Subex and Telefónica partner on IoT cyber security

  • October 21, 2020
  • Steve Rogerson

ElevenPaths, Telefónica’s cyber-security company, aims to protect IoT and converged environments through a partnership agreement with Indian firm Subex by offering its IoT threats detection service worldwide.

This monitoring and incident response service will leverage machine learning and specific IoT and OT threat intelligence techniques to profile the behaviour of IoT devices and associated networks, thereby making it possible to detect and respond to anomalies or cyber attacks that may affect the different end-to-end elements in IoT, such as devices, communication network or service platforms.

The service is fed by a global network of honeypots – decoy systems designed to be the target of an attack to detect it and obtain more information – specialised in IoT and OT. This network is distributed throughout the world in over 60 locations and covers more than 500 different architectures, processing on average ten million cyber attacks every day.

Spanish firm Telefónica’s experience in network management enables the access to traffic information that will be analysed later using Subex’s capabilities. Moreover, customers can receive all benefits of a managed service through the Telefónica operations expertise, relaying on ElevenPaths’ security operations centre, which has locations in eleven centres and is supported by experts trained in this technology.
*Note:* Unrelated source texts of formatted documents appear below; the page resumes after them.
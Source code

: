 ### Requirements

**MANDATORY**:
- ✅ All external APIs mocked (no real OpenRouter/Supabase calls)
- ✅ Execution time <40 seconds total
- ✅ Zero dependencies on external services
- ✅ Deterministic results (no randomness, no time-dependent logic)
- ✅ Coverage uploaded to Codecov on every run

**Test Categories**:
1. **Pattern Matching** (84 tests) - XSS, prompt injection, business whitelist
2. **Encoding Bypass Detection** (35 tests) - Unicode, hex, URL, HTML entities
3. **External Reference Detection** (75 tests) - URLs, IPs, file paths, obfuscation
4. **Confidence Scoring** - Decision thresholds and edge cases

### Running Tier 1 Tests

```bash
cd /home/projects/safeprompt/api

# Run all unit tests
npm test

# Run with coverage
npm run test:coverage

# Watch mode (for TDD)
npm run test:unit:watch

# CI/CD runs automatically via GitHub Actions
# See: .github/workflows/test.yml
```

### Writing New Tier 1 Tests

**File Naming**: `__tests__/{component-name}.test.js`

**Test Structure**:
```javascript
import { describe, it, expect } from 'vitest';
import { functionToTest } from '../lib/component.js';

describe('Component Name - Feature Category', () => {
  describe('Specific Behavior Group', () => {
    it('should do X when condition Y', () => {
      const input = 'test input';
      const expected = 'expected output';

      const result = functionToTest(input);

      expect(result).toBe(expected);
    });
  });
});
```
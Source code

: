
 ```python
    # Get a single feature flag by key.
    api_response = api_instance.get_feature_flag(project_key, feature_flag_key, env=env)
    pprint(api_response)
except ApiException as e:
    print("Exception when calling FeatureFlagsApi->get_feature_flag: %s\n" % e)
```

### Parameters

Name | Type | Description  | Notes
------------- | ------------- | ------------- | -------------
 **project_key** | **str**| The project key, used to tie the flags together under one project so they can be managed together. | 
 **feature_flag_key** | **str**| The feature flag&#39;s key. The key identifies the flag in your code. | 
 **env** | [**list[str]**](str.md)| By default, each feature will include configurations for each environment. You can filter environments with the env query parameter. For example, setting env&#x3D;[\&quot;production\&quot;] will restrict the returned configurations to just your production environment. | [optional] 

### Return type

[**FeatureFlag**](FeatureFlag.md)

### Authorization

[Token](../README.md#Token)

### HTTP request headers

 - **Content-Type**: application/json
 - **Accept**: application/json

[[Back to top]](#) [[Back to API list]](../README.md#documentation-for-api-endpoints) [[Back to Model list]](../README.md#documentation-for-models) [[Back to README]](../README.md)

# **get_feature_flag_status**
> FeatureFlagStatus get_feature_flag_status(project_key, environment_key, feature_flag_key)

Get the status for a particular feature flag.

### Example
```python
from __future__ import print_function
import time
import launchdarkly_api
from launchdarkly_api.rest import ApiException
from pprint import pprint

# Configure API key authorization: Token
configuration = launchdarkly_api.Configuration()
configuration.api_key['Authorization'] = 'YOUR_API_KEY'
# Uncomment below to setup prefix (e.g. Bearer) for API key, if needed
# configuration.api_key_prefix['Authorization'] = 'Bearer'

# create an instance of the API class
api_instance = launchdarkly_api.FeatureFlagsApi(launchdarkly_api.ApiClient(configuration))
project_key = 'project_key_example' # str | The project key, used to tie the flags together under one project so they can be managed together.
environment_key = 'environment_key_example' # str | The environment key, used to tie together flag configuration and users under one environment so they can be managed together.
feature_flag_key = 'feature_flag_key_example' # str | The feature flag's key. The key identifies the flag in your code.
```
“The vast majority of our customers from almost any sector we focus on have launched − or will launch in the short term − projects and initiatives where IoT technologies are the key,” said Alberto Sempere, product director at ElevenPaths. “While the possibilities in terms of new services and efficiency improvements are huge, they also mean greater exposure to security risks that need to be properly managed. This agreement with Subex allows us to provide a best-in-class monitoring and incident response service for IoT environments.”

The IoT threat detection addresses several IoT issues:

  • Increased discoverability and visibility of the IoT devices that are part of the infrastructure as well as the organisations’ services, to gain an understanding of their legitimate behaviour.
  • Holistic protection of organisations, where IoT devices must be seen as an increasingly significant part of the whole infrastructure to be protected. Most of the time, these elements may be the weakest link due to their dispersion, their physical accessibility, and the inexistence or deficiency of security controls.
  • The need to have the capability to escalate to the dimensions required by IoT infrastructures, as well as having sources and mechanisms to generate specific cyber intelligence in this field that guarantees the effectiveness and reliability of the detection systems.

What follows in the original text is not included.